WORK REQUIRED
Set the records down again in full, with every word kept.

DATA LISTING
╭──
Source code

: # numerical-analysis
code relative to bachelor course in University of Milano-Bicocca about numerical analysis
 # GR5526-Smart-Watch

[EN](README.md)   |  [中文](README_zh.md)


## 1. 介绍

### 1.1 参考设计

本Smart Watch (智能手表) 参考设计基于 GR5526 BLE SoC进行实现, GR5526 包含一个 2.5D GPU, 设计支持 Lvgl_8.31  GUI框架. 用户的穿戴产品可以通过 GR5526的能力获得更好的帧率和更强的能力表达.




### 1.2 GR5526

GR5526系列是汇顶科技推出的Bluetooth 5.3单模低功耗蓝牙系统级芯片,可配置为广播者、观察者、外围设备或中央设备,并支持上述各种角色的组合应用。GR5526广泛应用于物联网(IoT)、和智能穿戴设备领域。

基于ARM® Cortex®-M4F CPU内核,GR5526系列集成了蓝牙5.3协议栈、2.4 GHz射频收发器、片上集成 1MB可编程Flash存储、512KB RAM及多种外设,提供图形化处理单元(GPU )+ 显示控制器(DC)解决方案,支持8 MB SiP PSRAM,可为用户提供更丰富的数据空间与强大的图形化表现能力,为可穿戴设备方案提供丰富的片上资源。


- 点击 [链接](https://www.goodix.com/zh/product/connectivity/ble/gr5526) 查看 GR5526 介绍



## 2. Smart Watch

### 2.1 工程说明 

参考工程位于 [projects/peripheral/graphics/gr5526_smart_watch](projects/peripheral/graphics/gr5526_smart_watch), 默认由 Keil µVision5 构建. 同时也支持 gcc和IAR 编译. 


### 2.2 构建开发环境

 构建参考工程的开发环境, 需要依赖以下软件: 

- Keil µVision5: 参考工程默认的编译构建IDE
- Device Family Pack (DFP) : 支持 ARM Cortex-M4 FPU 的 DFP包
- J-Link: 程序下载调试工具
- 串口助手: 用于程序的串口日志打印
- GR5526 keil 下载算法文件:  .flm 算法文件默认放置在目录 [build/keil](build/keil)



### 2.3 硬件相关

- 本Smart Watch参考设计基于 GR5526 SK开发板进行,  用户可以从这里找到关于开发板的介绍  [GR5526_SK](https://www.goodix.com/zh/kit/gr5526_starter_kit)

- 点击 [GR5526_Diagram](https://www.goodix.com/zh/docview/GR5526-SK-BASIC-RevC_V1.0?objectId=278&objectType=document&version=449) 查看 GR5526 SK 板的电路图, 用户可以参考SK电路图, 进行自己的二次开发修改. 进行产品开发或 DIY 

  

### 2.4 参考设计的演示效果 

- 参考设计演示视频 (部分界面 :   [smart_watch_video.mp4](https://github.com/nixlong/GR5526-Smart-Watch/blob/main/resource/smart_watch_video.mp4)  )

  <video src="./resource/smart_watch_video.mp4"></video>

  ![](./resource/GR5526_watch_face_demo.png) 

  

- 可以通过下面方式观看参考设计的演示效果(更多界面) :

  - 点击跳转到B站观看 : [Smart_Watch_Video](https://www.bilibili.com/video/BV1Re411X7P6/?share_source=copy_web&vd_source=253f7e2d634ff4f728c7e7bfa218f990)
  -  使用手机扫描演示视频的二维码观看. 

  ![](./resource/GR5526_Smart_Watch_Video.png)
╰──
COMPLETED TASK
Source code

: # numerical-analysis
code relative to bachelor course in University of Milano-Bicocca about numerical analysis
 # GR5526-Smart-Watch

[EN](README.md)   |  [中文](README_zh.md)


## 1. 介绍

### 1.1 参考设计

本Smart Watch (智能手表) 参考设计基于 GR5526 BLE SoC进行实现, GR5526 包含一个 2.5D GPU, 设计支持 Lvgl_8.31  GUI框架. 用户的穿戴产品可以通过 GR5526的能力获得更好的帧率和更强的能力表达.




### 1.2 GR5526

GR5526系列是汇顶科技推出的Bluetooth 5.3单模低功耗蓝牙系统级芯片,可配置为广播者、观察者、外围设备或中央设备,并支持上述各种角色的组合应用。GR5526广泛应用于物联网(IoT)、和智能穿戴设备领域。

基于ARM® Cortex®-M4F CPU内核,GR5526系列集成了蓝牙5.3协议栈、2.4 GHz射频收发器、片上集成 1MB可编程Flash存储、512KB RAM及多种外设,提供图形化处理单元(GPU )+ 显示控制器(DC)解决方案,支持8 MB SiP PSRAM,可为用户提供更丰富的数据空间与强大的图形化表现能力,为可穿戴设备方案提供丰富的片上资源。


- 点击 [链接](https://www.goodix.com/zh/product/connectivity/ble/gr5526) 查看 GR5526 介绍



## 2. Smart Watch

### 2.1 工程说明 

参考工程位于 [projects/peripheral/graphics/gr5526_smart_watch](projects/peripheral/graphics/gr5526_smart_watch), 默认由 Keil µVision5 构建. 同时也支持 gcc和IAR 编译. 


### 2.2 构建开发环境

 构建参考工程的开发环境, 需要依赖以下软件: 

- Keil µVision5: 参考工程默认的编译构建IDE
- Device Family Pack (DFP) : 支持 ARM Cortex-M4 FPU 的 DFP包
- J-Link: 程序下载调试工具
- 串口助手: 用于程序的串口日志打印
- GR5526 keil 下载算法文件:  .flm 算法文件默认放置在目录 [build/keil](build/keil)



### 2.3 硬件相关

- 本Smart Watch参考设计基于 GR5526 SK开发板进行,  用户可以从这里找到关于开发板的介绍  [GR5526_SK](https://www.goodix.com/zh/kit/gr5526_starter_kit)

- 点击 [GR5526_Diagram](https://www.goodix.com/zh/docview/GR5526-SK-BASIC-RevC_V1.0?objectId=278&objectType=document&version=449) 查看 GR5526 SK 板的电路图, 用户可以参考SK电路图, 进行自己的二次开发修改. 进行产品开发或 DIY 

  

### 2.4 参考设计的演示效果 

- 参考设计演示视频 (部分界面 :   [smart_watch_video.mp4](https://github.com/nixlong/GR5526-Smart-Watch/blob/main/resource/smart_watch_video.mp4)  )

  <video src="./resource/smart_watch_video.mp4"></video>

  ![](./resource/GR5526_watch_face_demo.png) 

  

- 可以通过下面方式观看参考设计的演示效果(更多界面) :

  - 点击跳转到B站观看 : [Smart_Watch_Video](https://www.bilibili.com/video/BV1Re411X7P6/?share_source=copy_web&vd_source=253f7e2d634ff4f728c7e7bfa218f990)
  -  使用手机扫描演示视频的二维码观看. 

  ![](./resource/GR5526_Smart_Watch_Video.png)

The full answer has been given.